Closed singhkpratham closed 1 year ago

singhkpratham commented 2 years ago

The documentation says:

it is limited to transformers, so the last part of a pipeline (e.g., a classifier) can't be switched in this manner (at least I wasn't able to, please correct me if I'm wrong)

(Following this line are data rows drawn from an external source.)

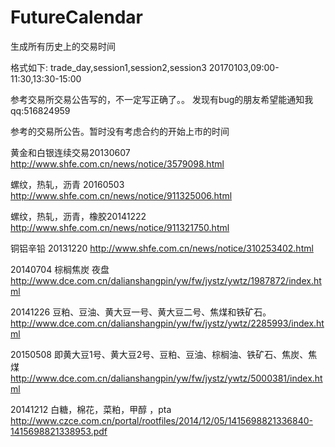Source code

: # FutureCalendar

生成所有历史上的交易时间

格式如下:
trade_day,session1,session2,session3
20170103,09:00-11:30,13:30-15:00



参考交易所交易公告写的，不一定写正确了。。
发现有bug的朋友希望能通知我 qq:516824959

参考的交易所公告。暂时没有考虑合约的开始上市的时间

黄金和白银连续交易20130607
http://www.shfe.com.cn/news/notice/3579098.html

螺纹，热轧，沥青 20160503
http://www.shfe.com.cn/news/notice/911325006.html

螺纹，热轧，沥青，橡胶20141222
http://www.shfe.com.cn/news/notice/911321750.html

铜铝辛铅 20131220
http://www.shfe.com.cn/news/notice/310253402.html


20140704 棕榈焦炭 夜盘  http://www.dce.com.cn/dalianshangpin/yw/fw/jystz/ywtz/1987872/index.html

20141226 豆粕、豆油、黄大豆一号、黄大豆二号、焦煤和铁矿石。   http://www.dce.com.cn/dalianshangpin/yw/fw/jystz/ywtz/2285993/index.html

20150508 即黄大豆1号、黄大豆2号、豆粕、豆油、棕榈油、铁矿石、焦炭、焦煤  http://www.dce.com.cn/dalianshangpin/yw/fw/jystz/ywtz/5000381/index.html

20141212  白糖，棉花，菜粕，甲醇 ，pta   http://www.czce.com.cn/portal/rootfiles/2014/12/05/1415698821336840-1415698821338953.pdf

Classifiers can certainly be switched, for example:

import pandas as pd
from sklearn.pipeline import make_pipeline, Pipeline
from sklearn.svm import LinearSVC
from sklearn.model_selection import GridSearchCV
from sklearn.tree import DecisionTreeClassifier
from sklearn.ensemble import RandomForestClassifier

iris = pd.read_csv("https://raw.githubusercontent.com/mwaskom/seaborn-data/master/iris.csv")
pl = Pipeline([
    ('est',LinearSVC())
])
param_grid=[
    #{'est':[LinearSVC()]},
    {'est':[RandomForestClassifier()],'est__n_estimators':[5,10,25]},
    {'est':[DecisionTreeClassifier()]},

]
a = GridSearchCV(pl,param_grid)
a.fit(iris.drop(columns='species'),iris.species)
a.best_params_
  Output: {'est': RandomForestClassifier(n_estimators=5), 'est__n_estimators': 5}

Do correct me if I am misunderstanding.

bmurauer commented 2 years ago

thanks for sharing! While I still see some advantages in my approach in terms of clarity, it certainly seems to make this helper quite obsolete for most purposes :thinking: I will leave this ticket open until I have fixed the documentation.

bmurauer commented 1 year ago

I have updated the readme and will soon archive this project.